■ Instructions for the task:
Find the line holding "Each job produces" in the entries below. Give it again exactly, along with every line after it up to and including the line holding "Before starting the".

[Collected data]
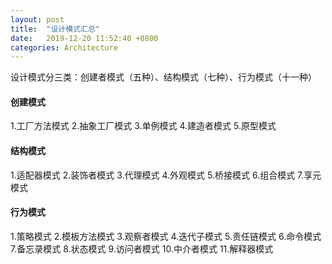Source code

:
 ```yaml
---
layout: post
title:  "设计模式汇总"
date:   2019-12-20 11:52:40 +0800
categories: Architecture
---
```


设计模式分三类：创建者模式（五种）、结构模式（七种）、行为模式（十一种）

#### 创建模式
1.工厂方法模式
2.抽象工厂模式
3.单例模式
4.建造者模式
5.原型模式

#### 结构模式
1.适配器模式
2.装饰者模式
3.代理模式
4.外观模式
5.桥接模式
6.组合模式
7.享元模式

#### 行为模式
1.策略模式
2.模板方法模式
3.观察者模式
4.迭代子模式
5.责任链模式
6.命令模式
7.备忘录模式
8.状态模式
9.访问者模式
10.中介者模式
11.解释器模式


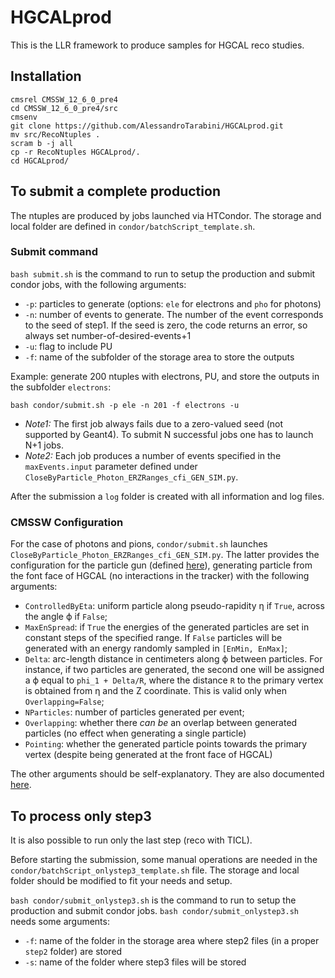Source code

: # HGCALprod

This is the LLR framework to produce samples for HGCAL reco studies.

## Installation

```shell
cmsrel CMSSW_12_6_0_pre4
cd CMSSW_12_6_0_pre4/src
cmsenv
git clone https://github.com/AlessandroTarabini/HGCALprod.git
mv src/RecoNtuples .
scram b -j all
cp -r RecoNtuples HGCALprod/.
cd HGCALprod/
```

## To submit a complete production

The ntuples are produced by jobs launched via HTCondor. The storage and local folder are defined in ```condor/batchScript_template.sh```.

### Submit command

```bash submit.sh``` is the command to run to setup the production and submit condor jobs, with the following arguments:
* ```-p```: particles to generate (options: ```ele``` for electrons and ```pho``` for photons)
* ```-n```: number of events to generate. The number of the event corresponds to the seed of step1. If the seed is zero, the code returns an error, so always set number-of-desired-events+1
* ```-u```: flag to include PU
* ```-f```: name of the subfolder of the storage area to store the outputs

Example: generate 200 ntuples with electrons, PU, and store the outputs in the subfolder ```electrons```:

```shell
bash condor/submit.sh -p ele -n 201 -f electrons -u
```

* _Note1:_ The first job always fails due to a zero-valued seed (not supported by Geant4). To submit N successful jobs one has to launch N+1 jobs.
* _Note2:_ Each job produces a number of events specified in the ```maxEvents.input``` parameter defined under ```CloseByParticle_Photon_ERZRanges_cfi_GEN_SIM.py```.

After the submission a ```log``` folder is created with all information and log files.

### CMSSW Configuration

For the case of photons and pions, ```condor/submit.sh``` launches ```CloseByParticle_Photon_ERZRanges_cfi_GEN_SIM.py```. The latter provides the configuration for the particle gun (defined [here](https://github.com/cms-sw/cmssw/blob/master/IOMC/ParticleGuns/src/CloseByParticleGunProducer.cc)), generating particle from the font face of HGCAL (no interactions in the tracker) with the following arguments:

* ```ControlledByEta```: uniform particle along pseudo-rapidity &eta; if ```True```, across the angle &varphi; if ```False```;
* ```MaxEnSpread```: if ```True``` the energies of the generated particles are set in constant steps of the specified range. If ```False``` particles will be generated with an energy randomly sampled in ```[EnMin, EnMax]```; 
* ```Delta```: arc-length distance in centimeters along &varphi; between particles. For instance, if two particles are generated, the second one will be assigned a &varphi; equal to ```phi_1 + Delta/R```, where the distance ```R``` to the primary vertex is obtained from &eta; and the Z coordinate. This is valid only when ```Overlapping=False```;
* ```NParticles```: number of particles generated per event;
* ```Overlapping```: whether there _can be_ an overlap between generated particles (no effect when generating a single particle)
* ```Pointing```: whether the generated particle points towards the primary vertex (despite being generated at the front face of HGCAL)

The other arguments should be self-explanatory. They are also documented [here](https://hgcal.web.cern.ch/Generation/CloseByParticleGun/).

## To process only step3

It is also possible to run only the last step (reco with TICL).

Before starting the submission, some manual operations are needed in the ```condor/batchScript_onlystep3_template.sh``` file. The storage and local folder should be modified to fit your needs and setup.

```bash condor/submit_onlystep3.sh``` is the command to run to setup the production and submit condor jobs.
```bash condor/submit_onlystep3.sh``` needs some arguments:
* ```-f```: name of the folder in the storage area where step2 files (in a proper ```step2``` folder) are stored
* ```-s```: name of the folder where step3 files will be stored
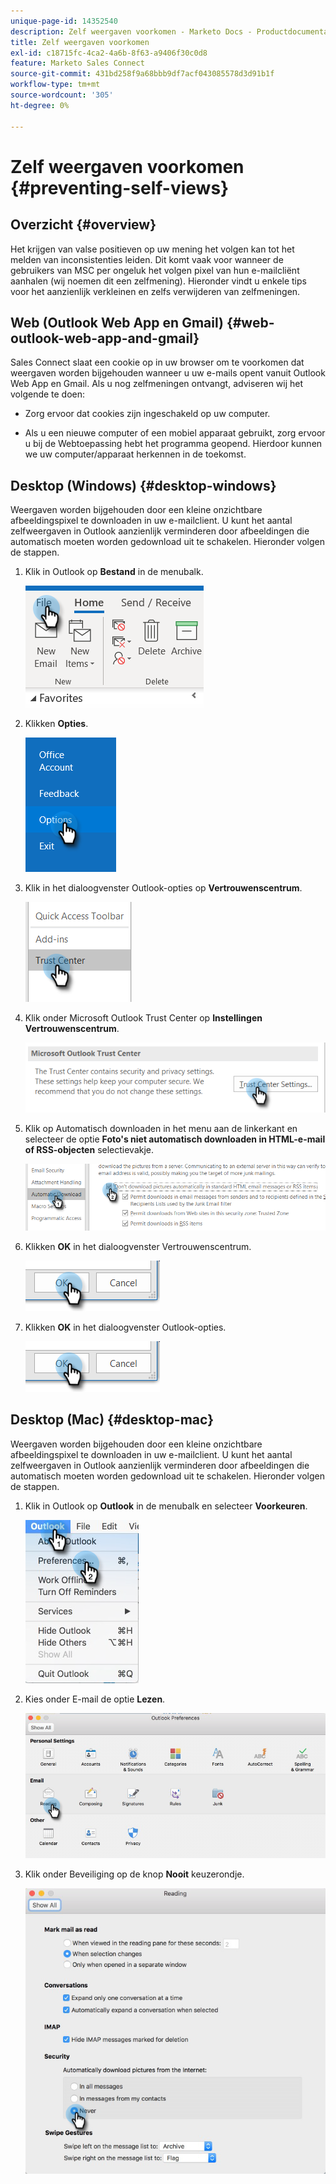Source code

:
 ```yaml
---
unique-page-id: 14352540
description: Zelf weergaven voorkomen - Marketo Docs - Productdocumentatie
title: Zelf weergaven voorkomen
exl-id: c18715fc-4ca2-4a6b-8f63-a9406f30c0d8
feature: Marketo Sales Connect
source-git-commit: 431bd258f9a68bbb9df7acf043085578d3d91b1f
workflow-type: tm+mt
source-wordcount: '305'
ht-degree: 0%

---
```


# Zelf weergaven voorkomen {#preventing-self-views}

## Overzicht {#overview}

Het krijgen van valse positieven op uw mening het volgen kan tot het melden van inconsistenties leiden. Dit komt vaak voor wanneer de gebruikers van MSC per ongeluk het volgen pixel van hun e-mailcliënt aanhalen (wij noemen dit een zelfmening). Hieronder vindt u enkele tips voor het aanzienlijk verkleinen en zelfs verwijderen van zelfmeningen.

## Web (Outlook Web App en Gmail) {#web-outlook-web-app-and-gmail}

Sales Connect slaat een cookie op in uw browser om te voorkomen dat weergaven worden bijgehouden wanneer u uw e-mails opent vanuit Outlook Web App en Gmail. Als u nog zelfmeningen ontvangt, adviseren wij het volgende te doen:

* Zorg ervoor dat cookies zijn ingeschakeld op uw computer.

* Als u een nieuwe computer of een mobiel apparaat gebruikt, zorg ervoor u bij de Webtoepassing hebt het programma geopend. Hierdoor kunnen we uw computer/apparaat herkennen in de toekomst.

## Desktop (Windows) {#desktop-windows}

Weergaven worden bijgehouden door een kleine onzichtbare afbeeldingspixel te downloaden in uw e-mailclient. U kunt het aantal zelfweergaven in Outlook aanzienlijk verminderen door afbeeldingen die automatisch moeten worden gedownload uit te schakelen. Hieronder volgen de stappen.

1. Klik in Outlook op **Bestand** in de menubalk.

   ![](assets/win-1.png)

1. Klikken **Opties**.

   ![](assets/win-2.png)

1. Klik in het dialoogvenster Outlook-opties op **Vertrouwenscentrum**.

   ![](assets/win-3.png)

1. Klik onder Microsoft Outlook Trust Center op **Instellingen Vertrouwenscentrum**.

   ![](assets/win-4.png)

1. Klik op Automatisch downloaden in het menu aan de linkerkant en selecteer de optie **Foto&#39;s niet automatisch downloaden in HTML-e-mail of RSS-objecten** selectievakje.

   ![](assets/win-5.png)

1. Klikken **OK** in het dialoogvenster Vertrouwenscentrum.

   ![](assets/win-6.png)

1. Klikken **OK** in het dialoogvenster Outlook-opties.

   ![](assets/win-6.png)

## Desktop (Mac) {#desktop-mac}

Weergaven worden bijgehouden door een kleine onzichtbare afbeeldingspixel te downloaden in uw e-mailclient. U kunt het aantal zelfweergaven in Outlook aanzienlijk verminderen door afbeeldingen die automatisch moeten worden gedownload uit te schakelen. Hieronder volgen de stappen.

1. Klik in Outlook op **Outlook** in de menubalk en selecteer **Voorkeuren**.

   ![](assets/mac-1.png)

1. Kies onder E-mail de optie **Lezen**.

   ![](assets/mac-2.png)

1. Klik onder Beveiliging op de knop **Nooit** keuzerondje.

   ![](assets/mac-3.png)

■ Answer area:
* _Note2:_ Each job produces a number of events specified in the ```maxEvents.input``` parameter defined under ```CloseByParticle_Photon_ERZRanges_cfi_GEN_SIM.py```.

After the submission a ```log``` folder is created with all information and log files.

### CMSSW Configuration

For the case of photons and pions, ```condor/submit.sh``` launches ```CloseByParticle_Photon_ERZRanges_cfi_GEN_SIM.py```. The latter provides the configuration for the particle gun (defined [here](https://github.com/cms-sw/cmssw/blob/master/IOMC/ParticleGuns/src/CloseByParticleGunProducer.cc)), generating particle from the font face of HGCAL (no interactions in the tracker) with the following arguments:

* ```ControlledByEta```: uniform particle along pseudo-rapidity &eta; if ```True```, across the angle &varphi; if ```False```;
* ```MaxEnSpread```: if ```True``` the energies of the generated particles are set in constant steps of the specified range. If ```False``` particles will be generated with an energy randomly sampled in ```[EnMin, EnMax]```; 
* ```Delta```: arc-length distance in centimeters along &varphi; between particles. For instance, if two particles are generated, the second one will be assigned a &varphi; equal to ```phi_1 + Delta/R```, where the distance ```R``` to the primary vertex is obtained from &eta; and the Z coordinate. This is valid only when ```Overlapping=False```;
* ```NParticles```: number of particles generated per event;
* ```Overlapping```: whether there _can be_ an overlap between generated particles (no effect when generating a single particle)
* ```Pointing```: whether the generated particle points towards the primary vertex (despite being generated at the front face of HGCAL)

The other arguments should be self-explanatory. They are also documented [here](https://hgcal.web.cern.ch/Generation/CloseByParticleGun/).

## To process only step3

It is also possible to run only the last step (reco with TICL).

Before starting the submission, some manual operations are needed in the ```condor/batchScript_onlystep3_template.sh``` file. The storage and local folder should be modified to fit your needs and setup.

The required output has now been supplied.